Interference mitigation: Signals with high bandwidth are resistant to narrowband interferers on the AWGN channel. A hand-waving time-domain explanation: a wideband signal in the frequency domain will have a narrow autocorrelation function in the time domain, and vice versa. The optimal receiver will use a correlator (often implemented with a matched filter) matched to the transmitted spread-spectrum waveform, so its output (which ideally will contain copies of the signal's autocorrelation function at symbol-spaced intervals) will contain narrow, sharp peaks that will be easy to identify against the oppositely-characterized background interference.
A hand-waving frequency-domain explanation: the spreading process takes the original baseband signal's power and spreads it across a wide region of the spectrum.

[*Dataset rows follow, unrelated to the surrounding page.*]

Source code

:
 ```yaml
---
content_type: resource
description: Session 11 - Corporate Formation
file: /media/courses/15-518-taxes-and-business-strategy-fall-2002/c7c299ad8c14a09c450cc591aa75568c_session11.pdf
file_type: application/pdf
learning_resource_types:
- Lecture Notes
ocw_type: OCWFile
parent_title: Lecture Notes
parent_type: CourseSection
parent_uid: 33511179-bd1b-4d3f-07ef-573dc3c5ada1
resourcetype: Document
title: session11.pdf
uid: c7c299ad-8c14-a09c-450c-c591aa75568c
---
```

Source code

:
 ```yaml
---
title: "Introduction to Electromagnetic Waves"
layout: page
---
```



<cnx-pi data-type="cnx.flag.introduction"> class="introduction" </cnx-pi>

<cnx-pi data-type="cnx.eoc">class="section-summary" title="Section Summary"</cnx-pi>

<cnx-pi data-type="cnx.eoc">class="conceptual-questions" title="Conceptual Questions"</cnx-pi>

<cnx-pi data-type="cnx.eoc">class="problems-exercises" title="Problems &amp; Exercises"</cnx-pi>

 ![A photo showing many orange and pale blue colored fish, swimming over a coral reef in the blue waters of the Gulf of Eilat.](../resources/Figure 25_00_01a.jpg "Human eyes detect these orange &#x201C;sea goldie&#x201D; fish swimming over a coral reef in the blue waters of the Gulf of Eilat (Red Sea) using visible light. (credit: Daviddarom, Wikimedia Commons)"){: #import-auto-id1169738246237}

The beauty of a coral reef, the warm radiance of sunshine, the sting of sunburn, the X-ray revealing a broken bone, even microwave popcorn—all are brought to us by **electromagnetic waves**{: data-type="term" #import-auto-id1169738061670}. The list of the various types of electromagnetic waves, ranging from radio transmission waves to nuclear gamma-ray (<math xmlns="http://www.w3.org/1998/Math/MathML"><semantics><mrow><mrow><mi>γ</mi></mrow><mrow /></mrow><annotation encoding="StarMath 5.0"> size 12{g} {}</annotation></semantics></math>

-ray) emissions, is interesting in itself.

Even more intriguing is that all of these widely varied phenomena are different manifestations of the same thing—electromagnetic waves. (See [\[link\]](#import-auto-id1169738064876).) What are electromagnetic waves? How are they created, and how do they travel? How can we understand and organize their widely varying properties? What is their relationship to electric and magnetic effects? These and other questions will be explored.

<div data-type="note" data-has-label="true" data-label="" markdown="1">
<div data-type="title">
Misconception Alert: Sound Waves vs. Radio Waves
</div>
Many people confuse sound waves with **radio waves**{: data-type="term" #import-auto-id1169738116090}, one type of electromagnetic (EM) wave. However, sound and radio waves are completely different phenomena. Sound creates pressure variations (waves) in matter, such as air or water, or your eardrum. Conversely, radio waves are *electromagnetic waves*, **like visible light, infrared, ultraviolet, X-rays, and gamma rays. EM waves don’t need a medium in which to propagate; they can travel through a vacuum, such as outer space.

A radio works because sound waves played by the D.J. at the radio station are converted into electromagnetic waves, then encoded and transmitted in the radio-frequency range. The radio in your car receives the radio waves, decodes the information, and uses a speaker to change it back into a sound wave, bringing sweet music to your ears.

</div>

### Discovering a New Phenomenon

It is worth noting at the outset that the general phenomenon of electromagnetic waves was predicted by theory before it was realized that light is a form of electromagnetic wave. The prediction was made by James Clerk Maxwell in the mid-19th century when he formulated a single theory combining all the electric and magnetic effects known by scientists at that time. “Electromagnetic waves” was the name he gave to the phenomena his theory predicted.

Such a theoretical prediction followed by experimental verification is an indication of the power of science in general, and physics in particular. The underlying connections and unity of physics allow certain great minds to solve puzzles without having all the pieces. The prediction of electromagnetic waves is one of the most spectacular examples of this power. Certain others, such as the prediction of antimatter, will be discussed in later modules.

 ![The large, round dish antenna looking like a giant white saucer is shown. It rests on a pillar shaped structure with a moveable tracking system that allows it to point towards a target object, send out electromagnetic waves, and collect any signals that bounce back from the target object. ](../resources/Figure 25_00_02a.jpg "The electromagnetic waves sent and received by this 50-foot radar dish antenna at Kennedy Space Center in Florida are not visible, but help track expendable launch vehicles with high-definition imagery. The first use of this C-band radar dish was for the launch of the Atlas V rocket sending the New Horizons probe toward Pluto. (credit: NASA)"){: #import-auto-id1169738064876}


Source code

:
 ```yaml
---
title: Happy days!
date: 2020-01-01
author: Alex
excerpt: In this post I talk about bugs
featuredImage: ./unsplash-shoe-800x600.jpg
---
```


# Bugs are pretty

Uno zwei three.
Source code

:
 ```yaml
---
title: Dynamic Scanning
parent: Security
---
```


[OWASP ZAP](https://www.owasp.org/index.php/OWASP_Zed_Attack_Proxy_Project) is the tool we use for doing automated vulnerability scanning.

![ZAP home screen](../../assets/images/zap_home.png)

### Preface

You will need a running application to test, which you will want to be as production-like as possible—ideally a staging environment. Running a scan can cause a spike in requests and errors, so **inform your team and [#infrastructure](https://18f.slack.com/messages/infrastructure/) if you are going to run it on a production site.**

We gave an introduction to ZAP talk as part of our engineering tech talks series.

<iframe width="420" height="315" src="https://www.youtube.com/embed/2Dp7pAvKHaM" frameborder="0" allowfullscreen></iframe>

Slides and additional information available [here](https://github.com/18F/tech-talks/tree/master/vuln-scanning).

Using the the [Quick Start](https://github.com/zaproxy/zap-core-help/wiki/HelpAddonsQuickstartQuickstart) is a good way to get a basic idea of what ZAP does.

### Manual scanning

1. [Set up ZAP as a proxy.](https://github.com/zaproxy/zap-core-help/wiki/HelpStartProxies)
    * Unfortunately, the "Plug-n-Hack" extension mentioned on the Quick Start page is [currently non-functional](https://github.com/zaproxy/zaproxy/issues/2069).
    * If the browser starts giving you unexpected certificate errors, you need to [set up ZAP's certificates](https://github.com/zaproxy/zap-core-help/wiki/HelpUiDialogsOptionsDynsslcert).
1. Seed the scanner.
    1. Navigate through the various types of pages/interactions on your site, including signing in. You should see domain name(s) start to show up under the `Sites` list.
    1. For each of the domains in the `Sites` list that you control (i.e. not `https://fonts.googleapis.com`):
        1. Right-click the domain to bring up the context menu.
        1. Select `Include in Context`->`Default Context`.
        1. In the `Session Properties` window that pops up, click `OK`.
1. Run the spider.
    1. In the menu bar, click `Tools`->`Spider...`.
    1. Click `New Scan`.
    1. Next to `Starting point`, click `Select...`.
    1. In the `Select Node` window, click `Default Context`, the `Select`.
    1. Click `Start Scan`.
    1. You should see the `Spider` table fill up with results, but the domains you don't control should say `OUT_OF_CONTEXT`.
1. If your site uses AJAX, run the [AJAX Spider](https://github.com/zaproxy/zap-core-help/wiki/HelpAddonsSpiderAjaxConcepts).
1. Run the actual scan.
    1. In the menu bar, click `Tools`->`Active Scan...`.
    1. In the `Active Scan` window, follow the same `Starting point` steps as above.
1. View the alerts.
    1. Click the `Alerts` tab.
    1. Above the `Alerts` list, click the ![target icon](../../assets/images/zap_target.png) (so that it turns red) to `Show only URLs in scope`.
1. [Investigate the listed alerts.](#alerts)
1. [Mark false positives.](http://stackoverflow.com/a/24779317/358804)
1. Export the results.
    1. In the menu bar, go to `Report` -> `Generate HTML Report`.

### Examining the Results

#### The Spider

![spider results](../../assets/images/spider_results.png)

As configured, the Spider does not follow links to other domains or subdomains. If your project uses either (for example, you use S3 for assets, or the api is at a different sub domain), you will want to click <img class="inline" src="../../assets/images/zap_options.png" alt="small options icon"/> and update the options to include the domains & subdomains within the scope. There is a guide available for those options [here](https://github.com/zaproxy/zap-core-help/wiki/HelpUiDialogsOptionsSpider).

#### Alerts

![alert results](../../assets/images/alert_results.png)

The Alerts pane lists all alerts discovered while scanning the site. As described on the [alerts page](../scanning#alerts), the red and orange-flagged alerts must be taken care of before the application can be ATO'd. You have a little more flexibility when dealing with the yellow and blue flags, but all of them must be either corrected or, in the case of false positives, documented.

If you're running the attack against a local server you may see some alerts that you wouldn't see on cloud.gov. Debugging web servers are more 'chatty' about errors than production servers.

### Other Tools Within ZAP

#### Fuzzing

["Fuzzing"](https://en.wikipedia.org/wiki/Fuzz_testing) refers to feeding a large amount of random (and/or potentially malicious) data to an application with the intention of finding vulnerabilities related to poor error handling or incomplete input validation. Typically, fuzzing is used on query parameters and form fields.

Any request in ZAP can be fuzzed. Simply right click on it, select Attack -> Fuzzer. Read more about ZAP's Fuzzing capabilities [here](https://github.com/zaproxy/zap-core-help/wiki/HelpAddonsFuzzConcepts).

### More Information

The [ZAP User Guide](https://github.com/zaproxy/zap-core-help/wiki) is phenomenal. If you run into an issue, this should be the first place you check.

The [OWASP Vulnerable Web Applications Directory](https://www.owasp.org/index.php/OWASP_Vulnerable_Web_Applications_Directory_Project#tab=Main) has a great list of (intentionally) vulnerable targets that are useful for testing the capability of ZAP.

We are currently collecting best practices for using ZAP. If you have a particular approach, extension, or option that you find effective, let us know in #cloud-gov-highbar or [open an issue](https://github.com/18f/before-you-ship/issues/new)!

In the communication channel, narrowband interference finds its way into the signal that eventually is observed. During the despreading process, the DSSS signal is compressed back to the original baseband signal's bandwidth. However, at the same time, the despreading process actually spreads the narrowband interference across the same bandwidth as the original DSSS signal.
So effectively, the narrowband interferer has been transformed into a wideband interferer across the entire DSSS signal bandwidth, which as you recall, is much larger than the baseband (information-carrying) signal's bandwidth. Therefore, much of the interference power is pushed out of band with respect to the signal of interest, which yields a higher signal-to-interference power ratio (and better performance).
"Discreetness": No, not discrete, discreet. DSSS is often spoken of as being able to "pull signal out of the noise floor." This refers to the ability of a spread-spectrum receiver to transform a wideband DSSS signal back to the original, much narrower waveform. For a given transmitter power, as the transmitted spread signal bandwidth increases, the average power spectral density over the DSSS bandwidth will decrease, perhaps to the point where it is difficult to observe using spectral analysis at the receiver. This property can be useful for a number of reasons.
One aim might be to decrease the probability of the emitter being detected (and possibly intercepted) by an adversary. Another might be to mitigate interference with other, narrowerband systems that operate in the same region of spectrum. An example of this approach is in ultra wideband communications systems, which have increased in popularity in recent years.